→ ASSIGNMENT: Copy exactly the last part of the listing below, beginning at the line that contains "- 효율적인 소프트웨어" and including the final line.

→ DATASET RECORDS:
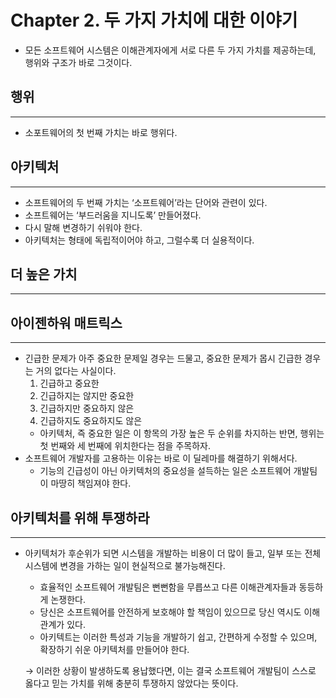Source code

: # Chapter 2. 두 가지 가치에 대한 이야기

- 모든 소프트웨어 시스템은 이해관계자에게 서로 다른 두 가지 가치를 제공하는데, 행위와 구조가 바로 그것이다.

## 행위

---

- 소포트웨어의 첫 번째 가치는 바로 행위다.

## 아키텍처

---

- 소프트웨어의 두 번째 가치는 ‘소프트웨어’라는 단어와 관련이 있다.
- 소프트웨어는 ‘부드러움을 지니도록’  만들어졌다.
- 다시 말해 변경하기 쉬워야 한다.
- 아키텍처는 형태에 독립적이어야 하고, 그럴수록 더 실용적이다.

## 더 높은 가치

---

## 아이젠하워 매트릭스

---

- 긴급한 문제가 아주 중요한 문제일 경우는 드물고, 중요한 문제가 몹시 긴급한 경우는 거의 없다는 사실이다.
    1. 긴급하고 중요한
    2. 긴급하지는 않지만 중요한
    3. 긴급하지만 중요하지 않은
    4. 긴급하지도 중요하지도 않은
    - 아키텍처, 즉 중요한 일은 이 항목의 가장 높은 두 순위를 차지하는 반면, 행위는 첫 번째와 세 번째에 위치한다는 점을 주목하자.
- 소프트웨어 개발자를 고용하는 이유는 바로 이 딜레마를 해결하기 위해서다.
    - 기능의 긴급성이 아닌 아키텍처의 중요성을 설득하는 일은 소프트웨어 개발팀이 마땅히 책임져야 한다.

## 아키텍처를 위해 투쟁하라

---

- 아키텍처가 후순위가 되면 시스템을 개발하는 비용이 더 많이 들고, 일부 또는 전체 시스템에 변경을 가하는 일이 현실적으로 불가능해진다.
    - 효율적인 소프트웨어 개발팀은 뻔뻔함을 무릅쓰고 다른 이해관계자들과 동등하게 논쟁한다.
    - 당신은 소프트웨어를 안전하게 보호해야 할 책임이 있으므로 당신 역시도 이해 관계가 있다.
    - 아키텍트는 이러한 특성과 기능을 개발하기 쉽고, 간편하게 수정할 수 있으며, 확장하기 쉬운 아키텍처를 만들어야 한다.
    
    → 이러한 상황이 발생하도록 용납했다면, 이는 결국 소프트웨어 개발팀이 스스로 옳다고 믿는 가치를 위해 충분히 투쟁하지 않았다는 뜻이다.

→ RESULT FOR THIS TASK:
    - 효율적인 소프트웨어 개발팀은 뻔뻔함을 무릅쓰고 다른 이해관계자들과 동등하게 논쟁한다.
    - 당신은 소프트웨어를 안전하게 보호해야 할 책임이 있으므로 당신 역시도 이해 관계가 있다.
    - 아키텍트는 이러한 특성과 기능을 개발하기 쉽고, 간편하게 수정할 수 있으며, 확장하기 쉬운 아키텍처를 만들어야 한다.
    
    → 이러한 상황이 발생하도록 용납했다면, 이는 결국 소프트웨어 개발팀이 스스로 옳다고 믿는 가치를 위해 충분히 투쟁하지 않았다는 뜻이다.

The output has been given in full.